Nesta quinta-feira, 20, seis partidos
de sustentação do governo Dilma (PT, PMDB, PSB, PDT, PC do B e PRB), em nota
pública, acusaram a oposição de estar “disposta a qualquer aventura” e a
“práticas golpistas”. Segundo a nota, “em defesa da honra e dignidade” do
ex-presidente Lula, assinada pelos presidentes dos seis partidos, “assim foi em
1954, quando inventaram um ‘mar de lama’ para afastar Getúlio Vargas” e “assim
foi em 1964, quando derrubaram Jango para levar o País a uma ditadura de 21
anos”. Para uma reflexão sobre o momento, e o passado, Terra Magazine foi ouvir
alguém com idade, história e autoridade para tanto.

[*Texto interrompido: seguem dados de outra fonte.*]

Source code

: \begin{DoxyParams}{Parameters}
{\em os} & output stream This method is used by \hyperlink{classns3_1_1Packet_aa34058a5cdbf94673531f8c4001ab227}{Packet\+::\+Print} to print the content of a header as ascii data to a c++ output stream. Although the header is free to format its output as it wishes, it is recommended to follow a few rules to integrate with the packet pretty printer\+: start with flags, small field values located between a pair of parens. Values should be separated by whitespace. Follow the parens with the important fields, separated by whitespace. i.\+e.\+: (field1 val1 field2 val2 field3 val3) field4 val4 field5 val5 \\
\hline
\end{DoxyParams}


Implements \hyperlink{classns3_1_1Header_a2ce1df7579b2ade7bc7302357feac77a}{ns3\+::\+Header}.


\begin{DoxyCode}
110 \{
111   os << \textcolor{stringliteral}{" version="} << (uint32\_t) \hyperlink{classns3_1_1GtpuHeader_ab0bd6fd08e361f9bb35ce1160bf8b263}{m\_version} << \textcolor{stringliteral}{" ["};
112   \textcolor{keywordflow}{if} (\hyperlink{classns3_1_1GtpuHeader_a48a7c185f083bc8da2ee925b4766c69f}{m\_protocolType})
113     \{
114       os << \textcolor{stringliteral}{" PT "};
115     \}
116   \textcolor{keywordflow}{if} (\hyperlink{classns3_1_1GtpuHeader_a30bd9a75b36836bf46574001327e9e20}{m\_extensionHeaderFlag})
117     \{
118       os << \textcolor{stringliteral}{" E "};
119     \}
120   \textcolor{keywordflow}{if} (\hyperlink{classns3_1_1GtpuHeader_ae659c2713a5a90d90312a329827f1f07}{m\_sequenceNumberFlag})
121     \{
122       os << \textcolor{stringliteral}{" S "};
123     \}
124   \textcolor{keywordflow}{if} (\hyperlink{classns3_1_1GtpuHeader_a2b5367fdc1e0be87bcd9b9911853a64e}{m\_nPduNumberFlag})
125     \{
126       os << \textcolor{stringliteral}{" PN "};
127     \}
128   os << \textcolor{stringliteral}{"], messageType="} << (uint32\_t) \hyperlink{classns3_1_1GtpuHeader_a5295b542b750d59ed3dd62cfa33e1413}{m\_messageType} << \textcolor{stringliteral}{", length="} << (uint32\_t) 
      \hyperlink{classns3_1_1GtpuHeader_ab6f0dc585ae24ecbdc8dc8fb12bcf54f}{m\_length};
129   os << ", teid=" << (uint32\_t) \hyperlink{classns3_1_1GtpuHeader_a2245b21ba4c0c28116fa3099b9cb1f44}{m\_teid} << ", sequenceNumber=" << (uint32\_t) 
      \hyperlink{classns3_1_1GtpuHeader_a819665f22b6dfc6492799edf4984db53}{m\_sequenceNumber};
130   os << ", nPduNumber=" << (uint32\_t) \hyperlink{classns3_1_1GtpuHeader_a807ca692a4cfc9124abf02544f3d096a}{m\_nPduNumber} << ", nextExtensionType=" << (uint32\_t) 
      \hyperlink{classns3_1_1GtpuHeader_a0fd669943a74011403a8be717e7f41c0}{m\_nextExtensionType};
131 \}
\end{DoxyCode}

Entre os dias 31 de Março e 1 de Abril
de 1964, um golpe militar derrubou o governo João Goulart, o Jango. Dois
funcionários foram os últimos a deixar o Palácio do Planalto depois do golpe. Um
deles, o chefe da Casa Civil, Darcy Ribeiro. O outro, o Consultor-Geral da
República, Waldir Pires. Ex-secretário de Estado, deputado estadual e federal,
governador e senador, criador da Controladoria-Geral da União e ex-ministro da
Defesa no governo Lula, Waldir Pires, aos 85 anos, é candidato a vereador pelo
PT em Salvador. Na conversa que se segue, Waldir Pires discorre sobre o que já
viveu e as relações ou semelhanças com o momento. Em um trecho da conversa, o
ex- ministro da Defesa diz:
- Vamos ser claros: a oposição quer
fazer com Lula o mesmo que fez com Getúlio Vargas e com Jango…até as expressões
que usam são as mesmas, “mar de lama” é uma delas…
Em outro momento, avança:
- Eu já vi e vivi esse filme antes, e
há amarras extraordinariamente suspeitas em tudo isso… o cheiro é o
mesmo…
Abaixo, a entrevista.
Terra Magazine: Onde o senhor estava no
dia do golpe que levou à ditadura em 1964?

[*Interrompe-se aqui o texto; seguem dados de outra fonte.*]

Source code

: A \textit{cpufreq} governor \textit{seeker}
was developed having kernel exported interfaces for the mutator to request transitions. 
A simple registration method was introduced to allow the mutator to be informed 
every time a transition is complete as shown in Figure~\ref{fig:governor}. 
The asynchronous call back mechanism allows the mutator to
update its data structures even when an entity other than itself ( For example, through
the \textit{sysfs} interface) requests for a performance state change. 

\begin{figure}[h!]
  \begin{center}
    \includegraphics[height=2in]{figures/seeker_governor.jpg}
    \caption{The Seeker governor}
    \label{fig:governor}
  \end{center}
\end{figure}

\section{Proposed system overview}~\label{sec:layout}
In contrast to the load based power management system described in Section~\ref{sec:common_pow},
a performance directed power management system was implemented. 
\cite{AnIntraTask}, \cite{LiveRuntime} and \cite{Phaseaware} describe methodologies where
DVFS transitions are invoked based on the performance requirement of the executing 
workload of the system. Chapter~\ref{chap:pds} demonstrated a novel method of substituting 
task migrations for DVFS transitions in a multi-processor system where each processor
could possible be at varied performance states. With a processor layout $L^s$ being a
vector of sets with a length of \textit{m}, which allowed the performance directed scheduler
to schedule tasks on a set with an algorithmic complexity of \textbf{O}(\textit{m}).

Waldir Pires: Em Brasília, no Palácio
do Planalto. Eu era o Consultor Geral da República… eu e o Darcy Ribeiro, Chefe
da Casa Civil, fomos os últimos a deixar o Palácio quando derrubaram o
presidente João Goulart, o Jango..
Seis partidos, PT, PMDB, PSB, PDT, PC
do B e PRB, todos de sustentação ao governo Dilma, assinaram e lançaram uma nota
pública. Nesta nota, acusam os partidos de oposição, PSDB, DEM e PPS, de estarem
“dispostos a qualquer aventura” e de “não hesitarem em práticas golpistas”. O
documento é apresentado em defesa “da honra e dignidade” do ex-presidente
Lula…
…sim, eu tomei conhecimento da
nota…
Como o senhor, aos 85 anos, tendo
vivido o que já viveu e viu, vê esse momento?
Me parece evidente que a oposição, ao
menos setores da oposição, estão agindo em relação ao ex-presidente Lula como um
dia agiram em relação a Getúlio Vargas e João Goulart…
O senhor diria que já viu esse filme
antes ou isso é um exagero dessa nota dos seis partidos?
Eu já vi e vivi esse filme antes, e há
amarras extraordinariamente suspeitas em tudo isso…o cheiro é o
mesmo…
Em que termos o senhor faz essa
comparação?
Vamos ser claros: a oposição quer fazer
com Lula o mesmo que fez com Getúlio Vargas e com Jango…até as expressões que
usam são as mesmas, “mar de lama” é uma delas…
Mas não existiriam outros fatores
objetivos no discurso da oposição? Assim como existem fatos que são objetos das
críticas e denúncias e até do julgamento no Supremo…
Existem razões e fatos, mas o Brasil
tem instituições funcionando e que são capazes de examinar os fatos sem que seja
preciso pressão e a criação de um ambiente artificial. E diga-se que
instituições fortalecidas exatamente durante os dois mandatos do governo Lula.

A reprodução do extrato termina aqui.